Studio album by Niyaz
- Released: April 19, 2005 (U.S.)
- Genre: Dance, Electronica, World
- Length: 51:38
- Label: Six Degrees Records
- Producer: Azam Ali, Loga Ramin Torkian and Carmen Rizzo

Niyaz chronology
|  | Niyaz (2005) | Nine Heavens (2008) |

= Niyaz (album) =

Niyaz is the debut album of the Iranian music group Niyaz, an acoustic electronic project. The word "Niyaz" means "yearning" in Persian.

Niyaz reached #12 in the Billboard Top World Albums chart.

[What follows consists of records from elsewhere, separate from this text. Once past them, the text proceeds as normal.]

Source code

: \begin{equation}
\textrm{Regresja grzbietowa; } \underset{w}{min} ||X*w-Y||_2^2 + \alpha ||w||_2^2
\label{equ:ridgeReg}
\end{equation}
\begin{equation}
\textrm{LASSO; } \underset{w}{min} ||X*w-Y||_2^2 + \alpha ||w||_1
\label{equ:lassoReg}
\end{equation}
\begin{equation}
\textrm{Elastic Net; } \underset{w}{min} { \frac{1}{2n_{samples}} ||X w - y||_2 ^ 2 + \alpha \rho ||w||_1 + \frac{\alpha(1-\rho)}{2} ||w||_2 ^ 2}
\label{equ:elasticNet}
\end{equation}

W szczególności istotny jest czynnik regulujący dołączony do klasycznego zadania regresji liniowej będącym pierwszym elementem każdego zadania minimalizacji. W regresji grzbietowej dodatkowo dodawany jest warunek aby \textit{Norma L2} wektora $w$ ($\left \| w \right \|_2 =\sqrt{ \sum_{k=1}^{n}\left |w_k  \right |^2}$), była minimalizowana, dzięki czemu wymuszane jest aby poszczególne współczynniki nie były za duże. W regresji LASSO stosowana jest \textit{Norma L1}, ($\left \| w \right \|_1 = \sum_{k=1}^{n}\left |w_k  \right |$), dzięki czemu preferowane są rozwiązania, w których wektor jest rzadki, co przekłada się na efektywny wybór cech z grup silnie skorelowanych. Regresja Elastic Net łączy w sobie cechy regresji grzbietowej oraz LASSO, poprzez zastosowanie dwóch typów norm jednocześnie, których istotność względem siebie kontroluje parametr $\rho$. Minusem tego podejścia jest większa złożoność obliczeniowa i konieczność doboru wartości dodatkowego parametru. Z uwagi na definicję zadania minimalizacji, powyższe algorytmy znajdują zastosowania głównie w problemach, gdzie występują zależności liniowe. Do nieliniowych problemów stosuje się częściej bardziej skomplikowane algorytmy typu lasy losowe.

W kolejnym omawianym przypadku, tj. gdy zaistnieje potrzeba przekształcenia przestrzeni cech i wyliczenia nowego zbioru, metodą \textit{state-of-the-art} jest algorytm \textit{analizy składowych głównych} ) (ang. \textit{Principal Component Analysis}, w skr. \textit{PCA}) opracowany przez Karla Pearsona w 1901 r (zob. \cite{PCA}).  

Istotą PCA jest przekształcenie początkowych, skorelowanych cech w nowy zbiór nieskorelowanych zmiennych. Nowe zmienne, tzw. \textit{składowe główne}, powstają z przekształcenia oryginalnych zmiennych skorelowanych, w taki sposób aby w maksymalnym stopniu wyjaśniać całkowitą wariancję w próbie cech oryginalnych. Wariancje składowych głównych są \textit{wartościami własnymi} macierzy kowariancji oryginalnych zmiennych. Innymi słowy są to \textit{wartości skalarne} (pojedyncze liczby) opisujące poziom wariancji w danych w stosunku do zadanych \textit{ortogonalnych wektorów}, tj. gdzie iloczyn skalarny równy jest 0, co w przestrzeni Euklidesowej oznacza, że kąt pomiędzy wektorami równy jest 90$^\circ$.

The track Dilruba was remixed by Junkie XL.

Professional ratings
Review scores
| Source | Rating |
| Allmusic | Star Half star |

== Track listing ==
1. "Ghazal"
2. "Nahan 'The Hidden'"
3. "Allahi Allah"
4. "The Hunt"
5. "Dunya"
6. "In The Shadow Of Life"
7. "Arezou"
8. "Golzar"
9. "Dilruba"
10. "Minara"
11. "Amritsar to Amman" (Digipack bonus track)

== Lyrical content ==

"Nahan" is based on parts of خوش باش که هر که راز داند (Xoš bâš ke har ke râz dânad) from Diwan-e Shams-e Tabrizi by Jalal ad-Din Muhammad Rumi.

"Allahi Allah" is based on a traditional Urdu religious song.

"The Hunt" is based on the poem بیا بریم دشت (Biyâ berim dašt) by the 14th century Persian poet Obeyd-e Zakani.